Back to Pyroscope

Grafana Alloy eBPF profiling via auto-instrumentation in Kubernetes

examples/grafana-alloy-auto-instrumentation/ebpf/kubernetes/README.md

2.0.12.0 KB
Original Source

Grafana Alloy eBPF profiling via auto-instrumentation in Kubernetes

This repository provides a practical demonstration of leveraging Grafana Alloy for continuous application profiling using eBPF and Pyroscope in Kubernetes. It illustrates a seamless approach to profiling Golang and Python processes, aiding in performance optimization.

Overview

eBPF profiling via Grafana Alloy is based on a few components:

  • discovery.kubernetes for discovering Kubernetes pods
  • discovery.relabel for detecting and filtering target processes and setting up labels
  • pyroscope.ebpf for enabling eBPF profiling for specific applications
  • pyroscope.write for writing the profiles data to a remote endpoint

Refer to the official documentation for an in-depth understanding and additional configuration options for eBPF with Grafana Alloy.

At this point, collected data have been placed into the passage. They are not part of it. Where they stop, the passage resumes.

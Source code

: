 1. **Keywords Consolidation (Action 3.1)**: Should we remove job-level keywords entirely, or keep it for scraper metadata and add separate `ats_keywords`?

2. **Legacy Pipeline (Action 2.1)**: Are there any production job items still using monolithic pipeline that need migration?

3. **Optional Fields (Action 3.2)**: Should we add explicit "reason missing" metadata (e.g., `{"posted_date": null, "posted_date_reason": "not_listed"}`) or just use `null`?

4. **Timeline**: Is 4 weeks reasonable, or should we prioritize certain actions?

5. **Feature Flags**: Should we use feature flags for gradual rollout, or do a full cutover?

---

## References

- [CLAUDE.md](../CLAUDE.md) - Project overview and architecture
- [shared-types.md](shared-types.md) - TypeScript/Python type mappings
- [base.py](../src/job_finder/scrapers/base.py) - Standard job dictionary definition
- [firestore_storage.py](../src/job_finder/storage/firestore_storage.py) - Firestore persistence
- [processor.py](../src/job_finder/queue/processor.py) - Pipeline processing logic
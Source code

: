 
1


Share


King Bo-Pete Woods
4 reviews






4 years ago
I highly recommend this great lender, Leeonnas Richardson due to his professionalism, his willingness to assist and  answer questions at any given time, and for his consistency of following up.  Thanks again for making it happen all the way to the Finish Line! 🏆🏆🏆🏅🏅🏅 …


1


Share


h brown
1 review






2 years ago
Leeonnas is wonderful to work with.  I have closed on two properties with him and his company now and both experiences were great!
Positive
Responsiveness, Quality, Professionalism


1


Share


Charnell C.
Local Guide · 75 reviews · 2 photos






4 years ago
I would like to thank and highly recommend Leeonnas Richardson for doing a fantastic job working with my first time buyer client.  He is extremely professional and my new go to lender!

Also, check the Grafana Alloy Components reference for more details on each used component.

Getting started

To use this example:

  1. Set up a local kubernetes cluster using Kind or a similar tool.
  2. Clone this repository and navigate to this example's directory.
  3. Deploy the manifests:
    shell
       kubectl apply -f alloy.yaml -f grafana.yaml -f pyroscope.yaml -f python-fast-slow.yaml
    
  4. Port-forward the Grafana service to access the Explore Profiles app:
    shell
       kubectl port-forward -n pyroscope-ebpf service/grafana  3000:3000
    
  5. Explore profiles http://localhost:3000/a/grafana-pyroscope-app/profiles-explore

After the deployment is operational, the Grafana Alloy will profile the Go and Python applications using pyroscope.ebpf component.

Documentation

Refer to the official documentation for an in-depth understanding and additional configuration options for eBPF profiling with Grafana Alloy.